To find out if a specific DNS server has been updated with your new DNS settings, dig will let you specify what DNS server, you’d like to run your queries against instead of the default local setup. To do so just use the @ sign after the dig command, for example:
$ dig @8.8.8.8 +nocmd cnn.com NS +multiline +noall +answer
To get a broad real world view picture of your DNS changes and propagation , I recommend using opendns, which checks many of the top DNS servers in different countries; it lets you know if something is wrong and which area in the world is not up to date with your desired configuration.

Looking beyond DNS

Currently, it’s clear that companies are not thinking enough about resiliency in DNS, yet doing so can help solve some of the problems we face on the Internet today. But taking it one step further, there are also many other areas that affect people’s day-to-day existence that could also benefit from resiliency.

For example, establishing redundant content delivery networks (CDNs) can vastly improve performance and provide more flexibility. Etsy is an example of a company that has done this by implementing CDNControl. Not only does running multiple CDNs eliminate a single point of failure, thus ensuring consistent service to consumers, but it also allows for balanced traffic and lower costs.

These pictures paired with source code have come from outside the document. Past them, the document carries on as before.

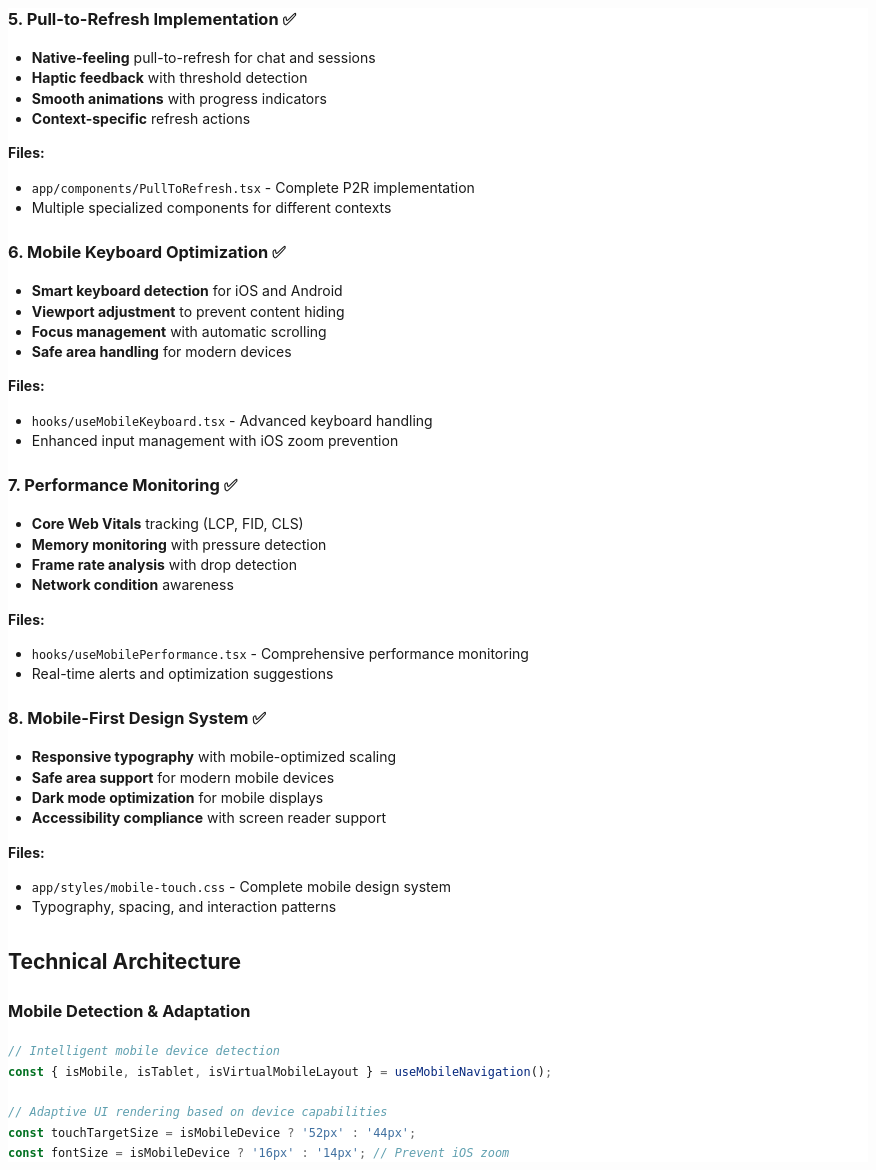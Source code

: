 ### 5. Pull-to-Refresh Implementation ✅
- **Native-feeling** pull-to-refresh for chat and sessions
- **Haptic feedback** with threshold detection
- **Smooth animations** with progress indicators
- **Context-specific** refresh actions

**Files:**
- `app/components/PullToRefresh.tsx` - Complete P2R implementation
- Multiple specialized components for different contexts

### 6. Mobile Keyboard Optimization ✅
- **Smart keyboard detection** for iOS and Android
- **Viewport adjustment** to prevent content hiding
- **Focus management** with automatic scrolling
- **Safe area handling** for modern devices

**Files:**
- `hooks/useMobileKeyboard.tsx` - Advanced keyboard handling
- Enhanced input management with iOS zoom prevention

### 7. Performance Monitoring ✅
- **Core Web Vitals** tracking (LCP, FID, CLS)
- **Memory monitoring** with pressure detection
- **Frame rate analysis** with drop detection
- **Network condition** awareness

**Files:**
- `hooks/useMobilePerformance.tsx` - Comprehensive performance monitoring
- Real-time alerts and optimization suggestions

### 8. Mobile-First Design System ✅
- **Responsive typography** with mobile-optimized scaling
- **Safe area support** for modern mobile devices
- **Dark mode optimization** for mobile displays
- **Accessibility compliance** with screen reader support

**Files:**
- `app/styles/mobile-touch.css` - Complete mobile design system
- Typography, spacing, and interaction patterns

## Technical Architecture

### Mobile Detection & Adaptation
```typescript
// Intelligent mobile device detection
const { isMobile, isTablet, isVirtualMobileLayout } = useMobileNavigation();

// Adaptive UI rendering based on device capabilities
const touchTargetSize = isMobileDevice ? '52px' : '44px';
const fontSize = isMobileDevice ? '16px' : '14px'; // Prevent iOS zoom
```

Redundancy is also vital in cloud providers like AWS, Microsoft Azure, or Google Cloud and in third-party APIs that users rely on, like Stripe or PayPal for making payments or Twilio, which connects Uber drivers with passengers. System failure should not be an option for these essential services, and bolstering effectiveness with resiliency would be a step in the right direction.

I hope that many companies have learned something from the massive Dyn attack last month, and that solutions for future attacks will focus less on security as the root cause of the failure and more on resiliency. Having a variety of server options available is crucial to maintaining consistent and reliable service.